I agree wholeheartedly, Hannah. I never would’ve decided to learn to play the guitar if I didn’t have access to the music I do because of the internet and music players. Also, though this isn’t quite on the same line as your post, the internet is a WONDERFUL resource for making music–you can easily find guitar chords for songs you want to learn to play, and easily look up chords that you don’t know (although all the different options for chords can be quite bewildering XD).
How ironic. I was listening to my “magic music box” when I read this. XD
One other thing to mention is the portability of music. If I didn’t have my “magic music box” I probably would almost never listen to music (because I always seem to be dashing around whenever I’m not working) The magic little box means that in order to listen to music, you only have to carry around a small lightweight piece of plastic that’s only a few inches long. Before electricity, you were limited by the amount of money you had (to afford a concert ticket) or by how portable your instrument was (Let’s face it. You can’t take a grand piano just anywhere.) And for a while, even radios and CD players were only so portable. (The early radios were as large as china cabinets.)

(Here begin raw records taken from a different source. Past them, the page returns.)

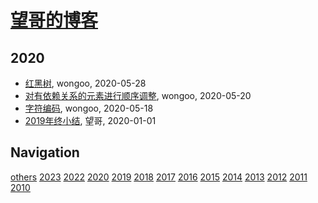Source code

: # [望哥的博客](http://blog.sisopipo.com)

## 2020
* [红黑树](/2020/2020-05-28-red-black-tree), wongoo, 2020-05-28
* [对有依赖关系的元素进行顺序调整](/2020/2020-05-20-dependency-element-order-algorithm), wongoo, 2020-05-20
* [字符编码](/2020/2020-05-19-unicode-charset), wongoo, 2020-05-18
* [2019年终小结](/2020/2020-01-01-retrospect2019), 望哥, 2020-01-01

## Navigation
[others](/others/)
[2023](/2023/)
[2022](/2022/)
[2020](/2020/)
[2019](/2019/)
[2018](/2018/)
[2017](/2017/)
[2016](/2016/)
[2015](/2015/)
[2014](/2014/)
[2013](/2013/)
[2012](/2012/)
[2011](/2011/)
[2010](/2010/)
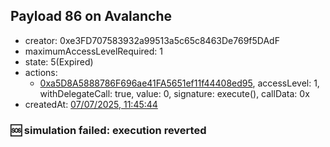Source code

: ## Payload 86 on Avalanche

- creator: 0xe3FD707583932a99513a5c65c8463De769f5DAdF
- maximumAccessLevelRequired: 1
- state: 5(Expired)
- actions:
  - [0xa5D8A5888786F696ae41FA5651ef11f44408ed95](https://snowscan.xyz/tx/0xa5D8A5888786F696ae41FA5651ef11f44408ed95), accessLevel: 1, withDelegateCall: true, value: 0, signature: execute(), callData: 0x
- createdAt: [07/07/2025, 11:45:44](https://snowscan.xyz/tx/0xccfce00689051762b9cb0ee650ce65bb605e39e61fd089b6b218f2accd946532)

### :sos: simulation failed: execution reverted
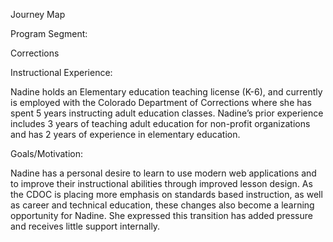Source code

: 

Journey Map

Program Segment:

Corrections

Instructional Experience:

Nadine holds an Elementary education teaching license (K-6), and currently is employed with the Colorado Department of Corrections where she has spent 5 years instructing adult education classes. Nadine’s prior experience includes 3 years of teaching adult education for non-profit organizations and has 2 years of experience in elementary education.





Goals/Motivation:

Nadine has a personal desire to learn to use modern web applications and to improve their instructional abilities through improved lesson design. As the CDOC is placing more emphasis on standards based instruction, as well as career and technical education, these changes also become a learning opportunity for Nadine. She expressed this transition has added pressure and receives little support internally.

I’m sure if I composed music that I would agree with your friend on that point, but I think that overall our magic music boxes are a great blessing.
I would say that the greatest pitfall of portable music is not that it keeps people from making music, but that it keeps people from listening to things that aren’t music.
Everywhere I go (especially at school), people walk around with things in their ears, broadcasting their own little musics into their own little heads. But there’s so much more to hear! I’m sad for the people who have never heard the lovebirds go cheeping overhead because they were listening to something else that they picked out. There’s no surprise in that!
Next thing you know I’m going to be defending Philip Glass…oh wait. I think that’s already happened. ^_^
I think the connection between music and class is an intriguing one, and one you’re right to make. I’m not entirely sure, though, that music and performed music has previously been only for some elite — I mean, jazz, blues, rock and roll, these had all been folk, lower-class genres of music, made and listened to by common people, but which the upper classes later affected and appropriated.